Some advocacy groups are hailing the bill as “the best hope for meaningful cosmetics regulation in many years,” while others somewhat less enthusiastically called the bill “a compromise.”
The new laws would require cosmetic companies to be far more diligent and disclose any consumer health concerns, like itchiness or rashes, in an annual report. More serious health effects, which resulted in hospitalization, disfigurement, or death, would have to be reported within two weeks of them finding out.
The Good News Gets Better
The new bill would also empower the FDA to study five questionable chemicals every year. The first few would include a common preservative called propylparaben, a chemical used in hair-straightening called methylene glycol, and a chemical in men’s hair dye called lead acetate.
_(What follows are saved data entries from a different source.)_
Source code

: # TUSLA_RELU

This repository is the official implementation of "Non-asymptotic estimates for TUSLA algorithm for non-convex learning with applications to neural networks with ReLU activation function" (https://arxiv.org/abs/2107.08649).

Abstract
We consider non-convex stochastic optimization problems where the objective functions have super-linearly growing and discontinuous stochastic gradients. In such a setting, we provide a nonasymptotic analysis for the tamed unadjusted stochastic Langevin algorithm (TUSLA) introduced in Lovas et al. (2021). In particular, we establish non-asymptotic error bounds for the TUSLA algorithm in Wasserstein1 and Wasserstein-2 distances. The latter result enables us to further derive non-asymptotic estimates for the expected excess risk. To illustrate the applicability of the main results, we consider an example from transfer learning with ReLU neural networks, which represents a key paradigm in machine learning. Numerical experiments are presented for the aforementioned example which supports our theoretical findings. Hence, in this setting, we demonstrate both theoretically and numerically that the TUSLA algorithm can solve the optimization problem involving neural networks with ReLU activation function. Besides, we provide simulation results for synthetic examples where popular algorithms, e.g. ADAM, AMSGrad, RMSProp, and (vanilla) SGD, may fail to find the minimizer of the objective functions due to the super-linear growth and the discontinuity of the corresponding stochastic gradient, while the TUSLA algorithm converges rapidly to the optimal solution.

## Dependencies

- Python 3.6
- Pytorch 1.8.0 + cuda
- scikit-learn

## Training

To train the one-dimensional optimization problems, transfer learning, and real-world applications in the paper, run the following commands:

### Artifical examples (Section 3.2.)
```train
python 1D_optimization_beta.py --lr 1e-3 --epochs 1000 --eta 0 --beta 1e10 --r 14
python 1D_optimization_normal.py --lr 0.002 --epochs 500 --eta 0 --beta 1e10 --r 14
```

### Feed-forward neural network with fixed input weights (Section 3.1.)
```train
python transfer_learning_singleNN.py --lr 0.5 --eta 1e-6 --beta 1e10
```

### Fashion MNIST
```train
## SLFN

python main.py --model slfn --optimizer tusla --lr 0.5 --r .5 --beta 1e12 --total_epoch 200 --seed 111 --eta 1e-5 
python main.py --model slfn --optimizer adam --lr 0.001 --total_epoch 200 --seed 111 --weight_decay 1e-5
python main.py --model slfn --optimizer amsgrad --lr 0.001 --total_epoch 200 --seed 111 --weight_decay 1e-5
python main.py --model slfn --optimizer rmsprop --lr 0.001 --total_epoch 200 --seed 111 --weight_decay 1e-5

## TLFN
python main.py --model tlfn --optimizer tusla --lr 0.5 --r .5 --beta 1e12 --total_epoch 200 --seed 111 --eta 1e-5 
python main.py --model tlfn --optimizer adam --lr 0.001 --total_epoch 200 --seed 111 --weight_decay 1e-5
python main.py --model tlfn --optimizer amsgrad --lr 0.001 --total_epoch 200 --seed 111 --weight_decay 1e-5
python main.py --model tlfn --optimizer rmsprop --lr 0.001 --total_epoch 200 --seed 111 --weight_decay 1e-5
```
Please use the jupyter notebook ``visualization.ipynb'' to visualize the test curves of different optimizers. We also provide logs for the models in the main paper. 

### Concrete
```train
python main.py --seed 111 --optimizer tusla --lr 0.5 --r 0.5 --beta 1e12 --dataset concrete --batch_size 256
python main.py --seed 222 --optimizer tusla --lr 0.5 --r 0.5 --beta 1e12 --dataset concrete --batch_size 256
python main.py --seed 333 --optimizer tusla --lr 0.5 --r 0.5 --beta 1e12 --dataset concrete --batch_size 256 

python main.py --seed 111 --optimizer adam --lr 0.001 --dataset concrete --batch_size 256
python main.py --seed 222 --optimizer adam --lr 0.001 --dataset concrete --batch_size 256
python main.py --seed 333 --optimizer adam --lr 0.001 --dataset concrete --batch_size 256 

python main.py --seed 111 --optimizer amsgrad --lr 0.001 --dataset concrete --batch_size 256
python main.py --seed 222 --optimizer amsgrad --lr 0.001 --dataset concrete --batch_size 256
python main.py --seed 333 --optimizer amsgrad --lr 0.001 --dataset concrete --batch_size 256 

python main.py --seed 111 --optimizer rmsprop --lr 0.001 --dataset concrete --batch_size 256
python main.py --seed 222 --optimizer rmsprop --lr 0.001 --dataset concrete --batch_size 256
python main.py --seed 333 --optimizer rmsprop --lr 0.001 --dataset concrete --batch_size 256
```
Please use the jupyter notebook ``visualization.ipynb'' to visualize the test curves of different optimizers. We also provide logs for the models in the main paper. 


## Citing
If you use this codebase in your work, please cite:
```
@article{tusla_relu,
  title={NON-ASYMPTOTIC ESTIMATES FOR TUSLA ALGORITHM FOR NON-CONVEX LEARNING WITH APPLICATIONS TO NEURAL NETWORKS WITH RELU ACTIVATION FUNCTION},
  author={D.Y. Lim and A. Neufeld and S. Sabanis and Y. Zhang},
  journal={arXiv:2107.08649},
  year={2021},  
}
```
The new legislation comes on the heels of mounting pressure from consumers with growing health concerns and demands for greater transparency and fewer chemicals. While similar laws have faced aggressive lobbying in the past few years, there is hope that this bill succeed where they failed.
The Limits of the Law
A Johnson and Johnson executive has optimistically stated that the strengthening of the FDA could “bring peace of mind to consumers,” but I think consumers would be wise to remain skeptical of cosmetics.
Even if the legislation is passed, it could take years for the FDA to get around to investigating all of the chemicals in the millions of products offered, and we should not forget that they’re starting from 12 measly pages.